The U.S. is now offering ship captains millions in cash to thwart Iran's oil exports. If that fails, it's threats.


Eleven days after Gibraltar released a detained Iranian oil tanker in mid-August, over U.S. objections, the ship's Indian captain got an email from a top U.S. State Department official offering him several million dollars to steer the ship to a port where the U.S. could seize it, the Financial Times reported Wednesday. The State Department then confirmed the offer and the new strategy to mix offers of cash and threats of sanctions or even jail to thwart Iranian oil shipments. "We have conducted extensive outreach to several ship captains as well as shipping companies," a State Department spokeswoman told AFP.
The ship's captain, Akhilesh Kumar, ignored the Aug. 26 offer of "good news" from Brian Hook, the head of the State Department's Iran Action Group, so Hook tried again. "With this money you can have any life you wish and be well-off in old age," he wrote Kumar two days later. "If you choose not to take this easy path, life will be much harder for you." Two days after that, on Friday, the U.S. slapped sanctions on Kumar and the ship, renamed the Adrian Darya 1. Iranian Foreign Minister Mohammad Javad Zarif called the emails "outright blackmail" after failed "piracy."

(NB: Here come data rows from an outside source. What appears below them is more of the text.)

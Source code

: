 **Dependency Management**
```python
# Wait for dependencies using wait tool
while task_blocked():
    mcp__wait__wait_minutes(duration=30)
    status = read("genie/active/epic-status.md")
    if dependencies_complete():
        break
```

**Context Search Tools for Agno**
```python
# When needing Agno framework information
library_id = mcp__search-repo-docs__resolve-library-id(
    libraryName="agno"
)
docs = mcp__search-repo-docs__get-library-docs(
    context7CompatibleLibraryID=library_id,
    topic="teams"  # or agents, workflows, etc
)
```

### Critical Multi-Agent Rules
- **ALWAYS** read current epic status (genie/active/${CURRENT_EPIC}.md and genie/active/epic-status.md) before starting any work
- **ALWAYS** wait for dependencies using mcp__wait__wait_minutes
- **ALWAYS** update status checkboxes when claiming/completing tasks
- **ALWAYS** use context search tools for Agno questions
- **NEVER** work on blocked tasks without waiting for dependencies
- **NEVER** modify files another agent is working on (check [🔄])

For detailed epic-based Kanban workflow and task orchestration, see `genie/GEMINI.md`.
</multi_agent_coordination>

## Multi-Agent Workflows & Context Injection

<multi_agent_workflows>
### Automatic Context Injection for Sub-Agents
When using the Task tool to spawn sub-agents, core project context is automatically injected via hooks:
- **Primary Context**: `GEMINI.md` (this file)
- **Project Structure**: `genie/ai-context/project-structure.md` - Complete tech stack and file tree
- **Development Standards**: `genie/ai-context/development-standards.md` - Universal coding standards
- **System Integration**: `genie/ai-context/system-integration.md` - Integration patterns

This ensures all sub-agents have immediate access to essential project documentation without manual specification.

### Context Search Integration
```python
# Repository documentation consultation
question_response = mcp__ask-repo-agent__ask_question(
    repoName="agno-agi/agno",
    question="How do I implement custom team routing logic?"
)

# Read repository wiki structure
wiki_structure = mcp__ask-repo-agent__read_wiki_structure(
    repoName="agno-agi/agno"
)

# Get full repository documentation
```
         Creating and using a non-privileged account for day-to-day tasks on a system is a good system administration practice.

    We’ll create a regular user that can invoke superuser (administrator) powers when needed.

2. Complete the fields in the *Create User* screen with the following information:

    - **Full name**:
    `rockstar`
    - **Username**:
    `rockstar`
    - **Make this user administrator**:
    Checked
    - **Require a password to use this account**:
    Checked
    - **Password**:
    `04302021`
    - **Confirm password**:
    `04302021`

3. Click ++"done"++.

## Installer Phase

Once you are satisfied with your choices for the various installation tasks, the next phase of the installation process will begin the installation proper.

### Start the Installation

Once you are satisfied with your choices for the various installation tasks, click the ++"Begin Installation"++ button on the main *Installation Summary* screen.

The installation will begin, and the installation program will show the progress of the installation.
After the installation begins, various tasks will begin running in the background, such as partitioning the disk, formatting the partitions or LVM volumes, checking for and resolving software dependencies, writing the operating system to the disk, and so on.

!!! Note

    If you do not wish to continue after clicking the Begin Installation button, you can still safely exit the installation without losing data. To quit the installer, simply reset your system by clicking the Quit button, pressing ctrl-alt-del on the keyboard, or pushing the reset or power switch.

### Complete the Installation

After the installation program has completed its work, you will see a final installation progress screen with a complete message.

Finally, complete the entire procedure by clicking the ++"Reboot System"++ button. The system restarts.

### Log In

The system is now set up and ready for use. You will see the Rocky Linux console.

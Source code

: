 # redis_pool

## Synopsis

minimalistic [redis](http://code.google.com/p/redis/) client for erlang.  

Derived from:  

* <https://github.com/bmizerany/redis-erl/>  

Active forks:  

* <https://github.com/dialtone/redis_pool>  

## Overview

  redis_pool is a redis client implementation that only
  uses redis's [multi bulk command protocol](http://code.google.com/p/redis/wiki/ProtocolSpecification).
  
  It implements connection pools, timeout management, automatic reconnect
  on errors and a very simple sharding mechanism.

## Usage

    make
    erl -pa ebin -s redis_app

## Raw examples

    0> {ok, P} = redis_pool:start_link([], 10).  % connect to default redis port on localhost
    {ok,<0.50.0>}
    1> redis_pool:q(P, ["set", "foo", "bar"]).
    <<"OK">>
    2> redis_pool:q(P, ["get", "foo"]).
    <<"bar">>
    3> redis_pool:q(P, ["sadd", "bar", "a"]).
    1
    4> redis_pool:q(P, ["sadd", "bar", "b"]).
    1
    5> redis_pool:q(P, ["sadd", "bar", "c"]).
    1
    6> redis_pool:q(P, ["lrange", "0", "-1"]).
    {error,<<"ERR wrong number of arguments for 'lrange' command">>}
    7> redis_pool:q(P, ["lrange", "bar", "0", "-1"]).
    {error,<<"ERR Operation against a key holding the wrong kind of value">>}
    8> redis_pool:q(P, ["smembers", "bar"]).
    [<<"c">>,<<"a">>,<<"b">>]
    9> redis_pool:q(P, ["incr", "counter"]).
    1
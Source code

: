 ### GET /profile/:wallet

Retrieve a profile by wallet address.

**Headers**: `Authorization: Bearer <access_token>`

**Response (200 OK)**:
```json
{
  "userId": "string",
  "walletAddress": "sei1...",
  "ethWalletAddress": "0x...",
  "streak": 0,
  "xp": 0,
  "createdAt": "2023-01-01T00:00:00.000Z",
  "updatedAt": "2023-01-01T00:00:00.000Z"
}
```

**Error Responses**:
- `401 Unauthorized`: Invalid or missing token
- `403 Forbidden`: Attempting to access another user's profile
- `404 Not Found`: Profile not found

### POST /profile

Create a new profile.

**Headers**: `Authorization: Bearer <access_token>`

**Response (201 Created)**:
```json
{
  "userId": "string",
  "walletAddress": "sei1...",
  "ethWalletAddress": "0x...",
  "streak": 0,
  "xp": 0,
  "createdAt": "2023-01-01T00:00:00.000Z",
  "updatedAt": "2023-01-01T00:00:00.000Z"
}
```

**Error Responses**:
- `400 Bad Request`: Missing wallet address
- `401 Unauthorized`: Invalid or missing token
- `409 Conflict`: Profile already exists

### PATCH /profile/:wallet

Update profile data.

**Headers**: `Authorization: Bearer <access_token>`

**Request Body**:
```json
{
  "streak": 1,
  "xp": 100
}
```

Hook told the Financial Times that he has emailed or texted about a dozen captains as part of the Trump administration's "maximum pressure" campaign against Iran, attempting to scare or bribe them to stop helping Iran sell oil abroad. A U.S. official told the paper the Trump administration has begun offering up to $15 million for information that disrupts Iran's illicit actives, using a 1984 program designed to counter terrorism.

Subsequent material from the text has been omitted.